Requirement
Identify all lines of the data containing the string "file" and copy them.

(Saved entries)
- Opening Delimiter -
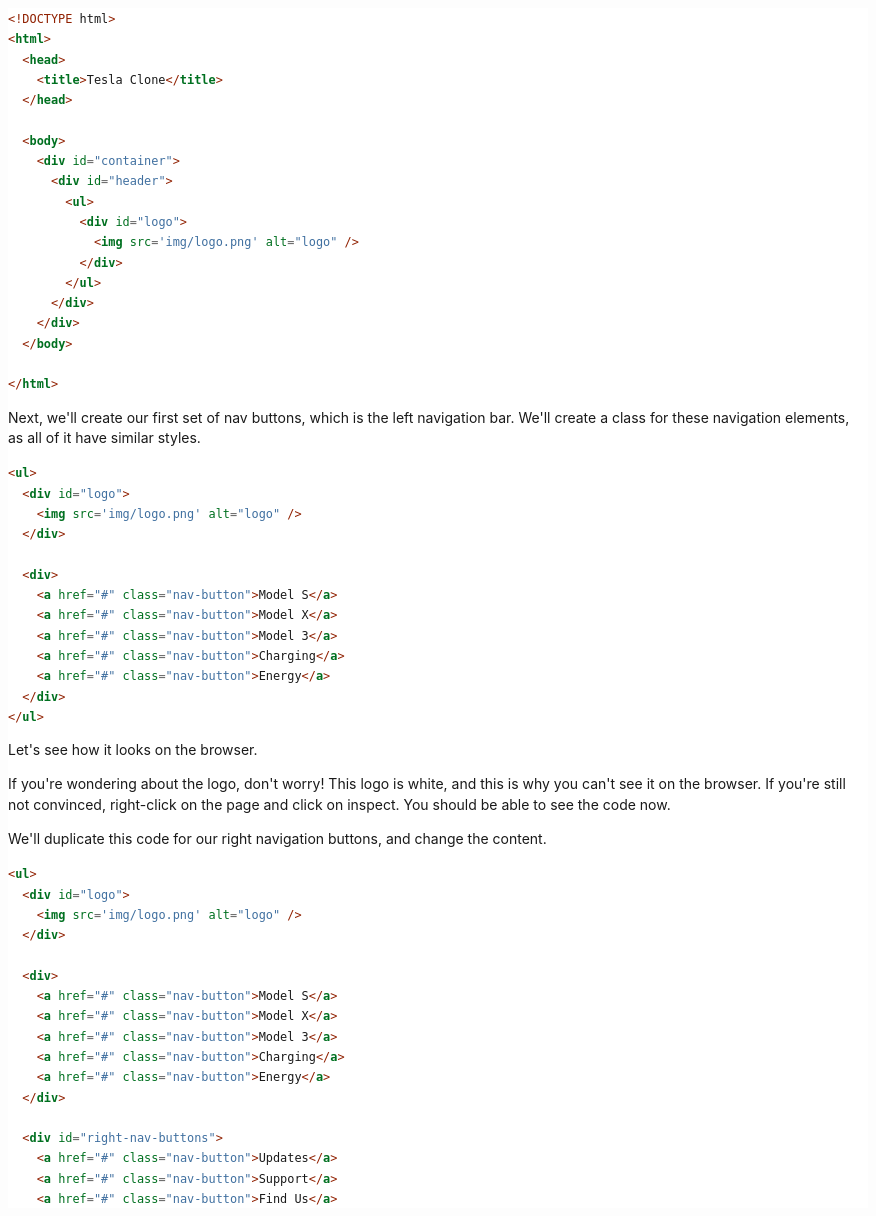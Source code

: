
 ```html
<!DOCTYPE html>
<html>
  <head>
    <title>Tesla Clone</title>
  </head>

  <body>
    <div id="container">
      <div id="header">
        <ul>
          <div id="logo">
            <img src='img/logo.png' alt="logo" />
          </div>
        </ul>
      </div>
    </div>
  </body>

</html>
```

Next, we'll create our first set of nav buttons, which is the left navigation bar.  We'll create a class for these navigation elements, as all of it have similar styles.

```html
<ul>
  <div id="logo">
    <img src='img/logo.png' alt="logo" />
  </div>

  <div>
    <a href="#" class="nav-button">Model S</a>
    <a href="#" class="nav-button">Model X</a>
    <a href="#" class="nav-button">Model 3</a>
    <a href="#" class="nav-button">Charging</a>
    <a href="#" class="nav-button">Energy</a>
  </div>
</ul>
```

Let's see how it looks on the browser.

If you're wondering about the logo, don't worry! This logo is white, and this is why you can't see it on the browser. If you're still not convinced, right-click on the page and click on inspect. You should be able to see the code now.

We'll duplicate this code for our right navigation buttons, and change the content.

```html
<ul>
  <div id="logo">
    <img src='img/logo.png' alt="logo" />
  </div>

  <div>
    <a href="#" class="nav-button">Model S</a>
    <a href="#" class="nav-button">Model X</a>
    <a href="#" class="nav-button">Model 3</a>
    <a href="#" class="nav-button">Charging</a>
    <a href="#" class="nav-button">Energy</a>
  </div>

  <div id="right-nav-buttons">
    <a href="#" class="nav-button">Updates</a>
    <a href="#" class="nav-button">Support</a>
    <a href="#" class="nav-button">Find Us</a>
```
- Closing Delimiter -
- Opening Delimiter -
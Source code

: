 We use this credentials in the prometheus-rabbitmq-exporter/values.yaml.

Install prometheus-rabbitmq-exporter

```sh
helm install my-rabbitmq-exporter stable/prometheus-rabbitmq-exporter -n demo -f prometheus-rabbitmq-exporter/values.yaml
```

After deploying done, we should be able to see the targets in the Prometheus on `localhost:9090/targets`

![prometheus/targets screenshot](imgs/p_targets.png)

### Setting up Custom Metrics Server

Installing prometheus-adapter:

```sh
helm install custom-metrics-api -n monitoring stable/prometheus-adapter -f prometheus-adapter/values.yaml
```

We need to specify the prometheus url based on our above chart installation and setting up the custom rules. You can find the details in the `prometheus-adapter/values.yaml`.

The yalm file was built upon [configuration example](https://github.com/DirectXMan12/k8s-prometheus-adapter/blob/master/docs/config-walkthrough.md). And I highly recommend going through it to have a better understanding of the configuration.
- Closing Delimiter -
- Opening Delimiter -
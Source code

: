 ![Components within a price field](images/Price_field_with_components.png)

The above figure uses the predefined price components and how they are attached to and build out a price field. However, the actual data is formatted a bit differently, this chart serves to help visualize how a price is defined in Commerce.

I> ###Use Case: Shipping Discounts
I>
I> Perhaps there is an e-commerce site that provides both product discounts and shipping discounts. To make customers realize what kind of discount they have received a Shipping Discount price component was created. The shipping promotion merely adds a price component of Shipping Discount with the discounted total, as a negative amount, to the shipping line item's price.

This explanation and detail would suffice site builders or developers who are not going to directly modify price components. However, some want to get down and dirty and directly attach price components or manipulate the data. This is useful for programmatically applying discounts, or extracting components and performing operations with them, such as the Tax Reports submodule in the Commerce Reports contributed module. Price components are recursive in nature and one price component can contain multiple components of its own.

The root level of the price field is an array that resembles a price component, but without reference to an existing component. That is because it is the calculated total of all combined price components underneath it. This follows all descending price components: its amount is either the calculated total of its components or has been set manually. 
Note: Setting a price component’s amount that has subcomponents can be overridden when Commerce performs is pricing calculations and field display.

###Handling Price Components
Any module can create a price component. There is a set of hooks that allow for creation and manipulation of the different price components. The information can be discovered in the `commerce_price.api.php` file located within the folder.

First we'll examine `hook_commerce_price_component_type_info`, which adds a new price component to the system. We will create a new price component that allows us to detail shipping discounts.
- Closing Delimiter -
Your response
The yalm file was built upon [configuration example](https://github.com/DirectXMan12/k8s-prometheus-adapter/blob/master/docs/config-walkthrough.md). And I highly recommend going through it to have a better understanding of the configuration.
Any module can create a price component. There is a set of hooks that allow for creation and manipulation of the different price components. The information can be discovered in the `commerce_price.api.php` file located within the folder.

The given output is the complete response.